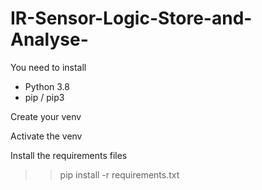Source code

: # IR-Sensor-Logic-Store-and-Analyse-

You need to install 
- Python 3.8
- pip / pip3

Create your venv

Activate the venv

Install the requirements files

>> pip install -r requirements.txt

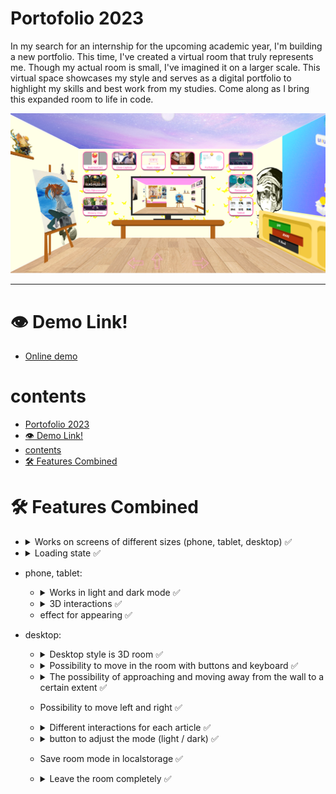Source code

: # Portofolio 2023

In my search for an internship for the upcoming academic year, I'm building a new portfolio. This time, I've created a virtual room that truly represents me. Though my actual room is small, I've imagined it on a larger scale. This virtual space showcases my style and serves as a digital portfolio to highlight my skills and best work from my studies. Come along as I bring this expanded room to life in code.

<img src="./readmeimages/room-view-light-mode.png" alt="room-view-light-mode.png">

---
# 👁️ Demo Link!

- [Online demo](https://sundouskanaan.github.io/portfolio2023/)

# contents 
- [Portofolio 2023](#portofolio-2023)
- [👁️ Demo Link!](#️-demo-link)
- [contents](#contents)
- [🛠️ Features Combined](#️-features-combined)


# 🛠️ Features Combined

- <details>
    <summary>Works on screens of different sizes (phone, tablet, desktop) ✅</summary>
    <img src="./readmeimages/mobile-view-light-mode.png" alt="mobile-view-light-mode.png" width="32%">
     <img src="./readmeimages/tablet-view-light-mode.png" alt="tablet-view-light-mode.png" width="60%">
    <img src="./readmeimages/room-view-light-mode.png" alt="room-view-light-mode.png" width="93%">

    </details>

- <details>
    <summary>Loading state ✅</summary>
    I selected the Digimon Calumon because it possesses a special connection to the Internet, assisting other Digimon with their digievolutions. This unique connection made it a fitting choice for the concept of loading. (and he is so cute)

    <img src="./readmeimages/loading-state.gif" alt="loading-state.gif">

    </details>

- phone, tablet:
  - <details>
    <summary> Works in light and dark mode ✅</summary>
    <img src="./readmeimages/mobile-view-light-mode.png" alt="room-view-light-mode" width="45%">
    <img src="./readmeimages/mobile-view-dark-mode.png" alt="room-view-dark-mode" width="45%">
    </details>
  - <details>
    <summary> 3D interactions ✅</summary>
    <img src="./readmeimages/mobile-view-3d-list.png" alt="mobile-view-3d-list" width="90%">
    </details>
  - effect for appearing ✅

- desktop:
  
  - <details>
    <summary>Desktop style is 3D room ✅</summary>
    <img src="./readmeimages/room-view-light-mode.png" alt="mobile-view-3d-list" width="90%">
    </details>

  - <details>
    <summary> Possibility to move in the room with buttons and keyboard ✅</summary>
    <img src="./readmeimages/room-view-movement-arrows.png" alt="mobile-view-3d-list" width="90%">
    </details>

  - <details>
    <summary>The possibility of approaching and moving away from the wall to a certain extent ✅</summary>
    1. <img src="./readmeimages/room-view-UX-UI-wall.png" alt="room-view-UX-UI-wall.png" width="45%">
    2. <img src="./readmeimages/room-view-UX-UI-wall-1.png" alt="room-view-UX-UI-wall-1.png" width="45%">
    <br> 3. <img src="./readmeimages/room-view-UX-UI-wall-2.png" alt="room-view-UX-UI-wall-2.png" width="45%">
    4. <img src="./readmeimages/room-view-UX-UI-wall-3.png" alt="room-view-UX-UI-wall-3.png" width="45%">
    <br> 5. <img src="./readmeimages/room-view-UX-UI-wall-4.png" alt="room-view-UX-UI-wall-4.png" width="45%">

    
    </details>
  - Possibility to move left and right ✅

  - <details>
    <summary>Different interactions for each article ✅</summary>
    1. <img src="./readmeimages/room-view-light-mode.png" alt="room-view-light-mode" width="45%">
    2. <img src="./readmeimages/room-view-UX-UI-wall.png" alt="room-view-UX-UI-wall.png" width="45%">
    <br> 3. <img src="./readmeimages/room-view-about-wall.png" alt="room-view-about-wall.png" width="45%">
    4. <img src="./readmeimages/room-view-hobbys-wall.png" alt="room-view-hobbys-wall.png" width="45%">

    </details>

  - <details>
    <summary>button to adjust the mode (light / dark) ✅</summary>
    <img src="./readmeimages/room-view-light-mode.png" alt="room-view-light-mode.png" width="90%">
    <img src="./readmeimages/room-view-dark-mode.png" alt="room-view-dark-mode.png" width="90%">

    </details>

  - Save room mode in localstorage ✅
  - <details>
    <summary>Leave the room completely ✅</summary>
    <img src="./readmeimages/room-view-about-wall-review.png" alt="room-view-about-wall-review" width="90%">
    </details>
+--
- _WHAT THE TASK ASKS_:
No pictures belong in the answer, only the lines from the top of the listing through the line containing "# 👁️ Demo Link!", repeated word for word.

- _YOUR RESPONSE_:
Source code

: # IR-Sensor-Logic-Store-and-Analyse-

You need to install 
- Python 3.8
- pip / pip3

Create your venv

Activate the venv

Install the requirements files

>> pip install -r requirements.txt

Source code

: # Portofolio 2023

In my search for an internship for the upcoming academic year, I'm building a new portfolio. This time, I've created a virtual room that truly represents me. Though my actual room is small, I've imagined it on a larger scale. This virtual space showcases my style and serves as a digital portfolio to highlight my skills and best work from my studies. Come along as I bring this expanded room to life in code.

<img src="./readmeimages/room-view-light-mode.png" alt="room-view-light-mode.png">

---
# 👁️ Demo Link!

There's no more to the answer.